No hay que olvidarse de la caprichosa eliminación de los descensos a diez partidos del final de la temporada, lo que quita sentimiento agónico a la mayoría de los partidos y afloja la intensidad competitiva. Lo más sorprendente de esta decisión no fue lo tardía que resultó ni lo arbitraria. Fue que, cegados por la soberbia del poder, Tapia y los otros dirigentes ni siquiera se molestaron en maquillar la decisión, en inventar alguna excusa pueril o falaz para justificarla. Para qué molestarse.

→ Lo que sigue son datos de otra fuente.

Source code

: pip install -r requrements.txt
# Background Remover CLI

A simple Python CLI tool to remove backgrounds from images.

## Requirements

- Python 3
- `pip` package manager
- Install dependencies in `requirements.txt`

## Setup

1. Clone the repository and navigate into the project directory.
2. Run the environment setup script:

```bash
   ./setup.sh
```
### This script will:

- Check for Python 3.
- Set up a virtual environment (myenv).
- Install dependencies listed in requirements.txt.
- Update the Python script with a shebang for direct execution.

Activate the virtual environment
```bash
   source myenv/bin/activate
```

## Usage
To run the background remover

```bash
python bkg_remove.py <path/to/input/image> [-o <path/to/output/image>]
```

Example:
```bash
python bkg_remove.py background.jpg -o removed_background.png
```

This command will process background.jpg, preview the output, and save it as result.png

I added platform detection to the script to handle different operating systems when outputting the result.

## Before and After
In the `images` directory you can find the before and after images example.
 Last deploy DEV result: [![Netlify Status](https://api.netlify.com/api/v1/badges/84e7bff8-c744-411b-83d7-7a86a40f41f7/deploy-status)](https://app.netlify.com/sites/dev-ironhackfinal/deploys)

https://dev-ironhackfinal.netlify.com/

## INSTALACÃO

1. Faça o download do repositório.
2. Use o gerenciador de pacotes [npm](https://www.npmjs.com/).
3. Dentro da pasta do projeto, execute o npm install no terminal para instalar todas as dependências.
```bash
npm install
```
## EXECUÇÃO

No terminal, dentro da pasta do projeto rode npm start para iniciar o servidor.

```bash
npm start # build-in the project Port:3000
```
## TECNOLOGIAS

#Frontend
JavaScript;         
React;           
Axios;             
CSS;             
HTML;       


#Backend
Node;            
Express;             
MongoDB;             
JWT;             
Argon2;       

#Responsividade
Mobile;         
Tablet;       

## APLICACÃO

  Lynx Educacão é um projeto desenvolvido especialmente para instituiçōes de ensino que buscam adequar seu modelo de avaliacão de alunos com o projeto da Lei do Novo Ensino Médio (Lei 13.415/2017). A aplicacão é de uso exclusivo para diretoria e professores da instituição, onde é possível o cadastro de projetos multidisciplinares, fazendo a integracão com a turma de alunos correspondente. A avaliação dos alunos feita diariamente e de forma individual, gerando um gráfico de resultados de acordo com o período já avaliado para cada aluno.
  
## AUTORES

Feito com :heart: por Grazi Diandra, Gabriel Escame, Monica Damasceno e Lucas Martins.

De todos esos problemas intentemos centrarnos en uno y que afecta directamente al juego: los arbitrajes. El último domingo en la conferencia de prensa luego del partido de River contra Barracas Central, Marcelo Gallardo pidió que el juego se agilizara. Dijo que había cosas que se estaban naturalizando y que le hacían mal al juego. Para levantar la menor polémica posible, se restringió —y lo aclaró explícitamente— a lo que sucede dentro del campo de juego. Como suele ocurrirle, mientras fue hablando lo ganó la pasión, el tono sereno del principio de la alocución mutó en enojo, en crispación, cuando recordó que el segundo tiempo finalizó a los 45 minutos exactos porque el árbitro se apiadó del rival vencido y que nunca se adicionan de manera justa los minutos que se pierden de juego.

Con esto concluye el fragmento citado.